─── DATA TO PROCESS

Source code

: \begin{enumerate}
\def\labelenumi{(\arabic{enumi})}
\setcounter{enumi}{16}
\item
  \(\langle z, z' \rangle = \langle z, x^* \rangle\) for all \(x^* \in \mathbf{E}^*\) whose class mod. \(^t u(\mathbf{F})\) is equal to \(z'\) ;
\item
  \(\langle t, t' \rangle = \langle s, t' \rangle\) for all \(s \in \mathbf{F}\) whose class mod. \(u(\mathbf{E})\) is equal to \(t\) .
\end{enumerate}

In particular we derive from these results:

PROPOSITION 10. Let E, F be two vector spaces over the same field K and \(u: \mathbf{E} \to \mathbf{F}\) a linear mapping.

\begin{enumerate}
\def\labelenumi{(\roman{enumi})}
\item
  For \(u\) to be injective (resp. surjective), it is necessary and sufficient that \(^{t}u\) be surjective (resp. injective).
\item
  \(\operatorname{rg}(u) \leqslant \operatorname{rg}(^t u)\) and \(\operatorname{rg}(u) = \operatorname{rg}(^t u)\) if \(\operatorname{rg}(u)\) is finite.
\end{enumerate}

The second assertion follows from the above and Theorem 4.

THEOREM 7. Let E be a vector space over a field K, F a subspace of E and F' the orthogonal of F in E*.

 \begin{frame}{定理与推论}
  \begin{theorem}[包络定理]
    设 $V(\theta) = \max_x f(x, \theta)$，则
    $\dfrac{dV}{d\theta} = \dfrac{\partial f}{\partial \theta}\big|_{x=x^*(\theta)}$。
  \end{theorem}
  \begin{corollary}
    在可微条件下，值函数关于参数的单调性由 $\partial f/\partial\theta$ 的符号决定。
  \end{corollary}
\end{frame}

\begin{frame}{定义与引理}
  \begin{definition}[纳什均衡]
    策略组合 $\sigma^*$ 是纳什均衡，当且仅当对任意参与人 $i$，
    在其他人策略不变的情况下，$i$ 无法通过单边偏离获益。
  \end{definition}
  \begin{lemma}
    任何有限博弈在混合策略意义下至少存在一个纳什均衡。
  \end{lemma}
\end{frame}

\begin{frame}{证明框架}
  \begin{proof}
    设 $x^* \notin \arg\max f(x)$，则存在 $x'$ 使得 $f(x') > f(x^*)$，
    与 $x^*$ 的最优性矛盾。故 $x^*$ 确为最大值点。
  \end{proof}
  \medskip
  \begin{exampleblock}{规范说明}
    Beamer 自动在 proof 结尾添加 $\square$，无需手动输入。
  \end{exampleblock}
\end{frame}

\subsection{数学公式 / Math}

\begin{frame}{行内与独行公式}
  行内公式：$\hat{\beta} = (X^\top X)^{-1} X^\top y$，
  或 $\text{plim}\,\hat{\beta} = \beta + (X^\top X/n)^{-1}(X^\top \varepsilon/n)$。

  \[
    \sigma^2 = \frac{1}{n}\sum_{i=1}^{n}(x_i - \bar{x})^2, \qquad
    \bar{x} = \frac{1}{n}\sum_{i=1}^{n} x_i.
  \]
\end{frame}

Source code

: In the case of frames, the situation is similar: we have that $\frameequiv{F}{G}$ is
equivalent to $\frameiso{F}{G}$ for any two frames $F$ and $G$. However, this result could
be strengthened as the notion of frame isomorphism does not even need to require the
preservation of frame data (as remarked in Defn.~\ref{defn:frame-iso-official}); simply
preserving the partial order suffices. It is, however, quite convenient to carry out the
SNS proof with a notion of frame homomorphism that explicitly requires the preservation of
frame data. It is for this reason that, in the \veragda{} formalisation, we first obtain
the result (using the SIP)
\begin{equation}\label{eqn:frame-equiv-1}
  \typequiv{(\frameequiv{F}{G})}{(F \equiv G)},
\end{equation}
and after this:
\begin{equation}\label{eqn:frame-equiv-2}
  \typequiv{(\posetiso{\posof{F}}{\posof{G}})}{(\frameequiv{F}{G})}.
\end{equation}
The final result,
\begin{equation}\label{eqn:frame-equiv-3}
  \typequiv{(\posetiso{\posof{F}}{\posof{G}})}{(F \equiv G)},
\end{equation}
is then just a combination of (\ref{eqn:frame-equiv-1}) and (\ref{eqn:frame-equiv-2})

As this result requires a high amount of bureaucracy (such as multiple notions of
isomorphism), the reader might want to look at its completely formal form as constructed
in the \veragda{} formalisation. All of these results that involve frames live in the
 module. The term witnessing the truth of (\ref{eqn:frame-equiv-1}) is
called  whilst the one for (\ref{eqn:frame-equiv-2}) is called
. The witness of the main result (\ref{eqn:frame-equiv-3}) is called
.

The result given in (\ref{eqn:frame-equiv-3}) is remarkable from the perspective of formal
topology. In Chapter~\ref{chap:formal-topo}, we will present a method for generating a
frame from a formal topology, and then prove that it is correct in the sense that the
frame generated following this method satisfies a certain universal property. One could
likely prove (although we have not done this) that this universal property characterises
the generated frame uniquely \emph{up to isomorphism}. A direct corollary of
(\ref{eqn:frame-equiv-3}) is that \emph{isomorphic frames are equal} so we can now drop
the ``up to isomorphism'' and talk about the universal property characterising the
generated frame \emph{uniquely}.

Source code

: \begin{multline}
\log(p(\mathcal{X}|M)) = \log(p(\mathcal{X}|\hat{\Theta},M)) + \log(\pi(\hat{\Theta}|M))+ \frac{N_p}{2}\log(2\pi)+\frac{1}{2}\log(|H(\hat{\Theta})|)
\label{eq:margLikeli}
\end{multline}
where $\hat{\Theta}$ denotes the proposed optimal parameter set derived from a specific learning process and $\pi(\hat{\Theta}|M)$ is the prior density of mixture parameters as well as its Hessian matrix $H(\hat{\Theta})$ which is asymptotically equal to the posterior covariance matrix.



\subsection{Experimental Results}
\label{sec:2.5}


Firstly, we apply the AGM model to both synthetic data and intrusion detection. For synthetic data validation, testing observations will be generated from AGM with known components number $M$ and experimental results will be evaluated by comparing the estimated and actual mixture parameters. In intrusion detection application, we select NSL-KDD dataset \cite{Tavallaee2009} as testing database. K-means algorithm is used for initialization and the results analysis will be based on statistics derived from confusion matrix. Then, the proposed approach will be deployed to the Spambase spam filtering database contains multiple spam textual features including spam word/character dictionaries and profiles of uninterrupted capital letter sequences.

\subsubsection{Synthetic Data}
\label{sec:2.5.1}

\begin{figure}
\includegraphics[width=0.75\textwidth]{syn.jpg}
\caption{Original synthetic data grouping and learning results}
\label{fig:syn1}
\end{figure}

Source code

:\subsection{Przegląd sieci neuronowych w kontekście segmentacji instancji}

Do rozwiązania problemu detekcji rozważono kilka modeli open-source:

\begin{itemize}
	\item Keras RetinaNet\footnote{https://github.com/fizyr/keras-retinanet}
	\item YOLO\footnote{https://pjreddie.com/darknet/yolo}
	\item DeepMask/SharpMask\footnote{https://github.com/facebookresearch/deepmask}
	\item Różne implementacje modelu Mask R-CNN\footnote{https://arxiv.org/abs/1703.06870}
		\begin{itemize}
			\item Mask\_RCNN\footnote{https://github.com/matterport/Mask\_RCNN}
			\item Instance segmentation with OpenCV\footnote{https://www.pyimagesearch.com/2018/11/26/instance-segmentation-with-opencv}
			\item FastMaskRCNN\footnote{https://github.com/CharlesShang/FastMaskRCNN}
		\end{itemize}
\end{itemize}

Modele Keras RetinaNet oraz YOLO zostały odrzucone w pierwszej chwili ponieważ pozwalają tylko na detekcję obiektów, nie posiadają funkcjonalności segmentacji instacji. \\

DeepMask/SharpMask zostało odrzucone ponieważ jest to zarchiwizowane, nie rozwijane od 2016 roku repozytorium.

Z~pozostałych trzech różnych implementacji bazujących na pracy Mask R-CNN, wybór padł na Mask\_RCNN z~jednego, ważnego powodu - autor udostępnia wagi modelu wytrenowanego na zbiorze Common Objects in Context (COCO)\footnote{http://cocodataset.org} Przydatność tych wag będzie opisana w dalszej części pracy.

──────

ABOUT THIS TASK> Beginning at the top of the data, please return every line until and including the line containing "In particular we", copied exactly, and nothing past it.

COMPLETED TASK>
Source code

: \begin{enumerate}
\def\labelenumi{(\arabic{enumi})}
\setcounter{enumi}{16}
\item
  \(\langle z, z' \rangle = \langle z, x^* \rangle\) for all \(x^* \in \mathbf{E}^*\) whose class mod. \(^t u(\mathbf{F})\) is equal to \(z'\) ;
\item
  \(\langle t, t' \rangle = \langle s, t' \rangle\) for all \(s \in \mathbf{F}\) whose class mod. \(u(\mathbf{E})\) is equal to \(t\) .
\end{enumerate}

In particular we derive from these results:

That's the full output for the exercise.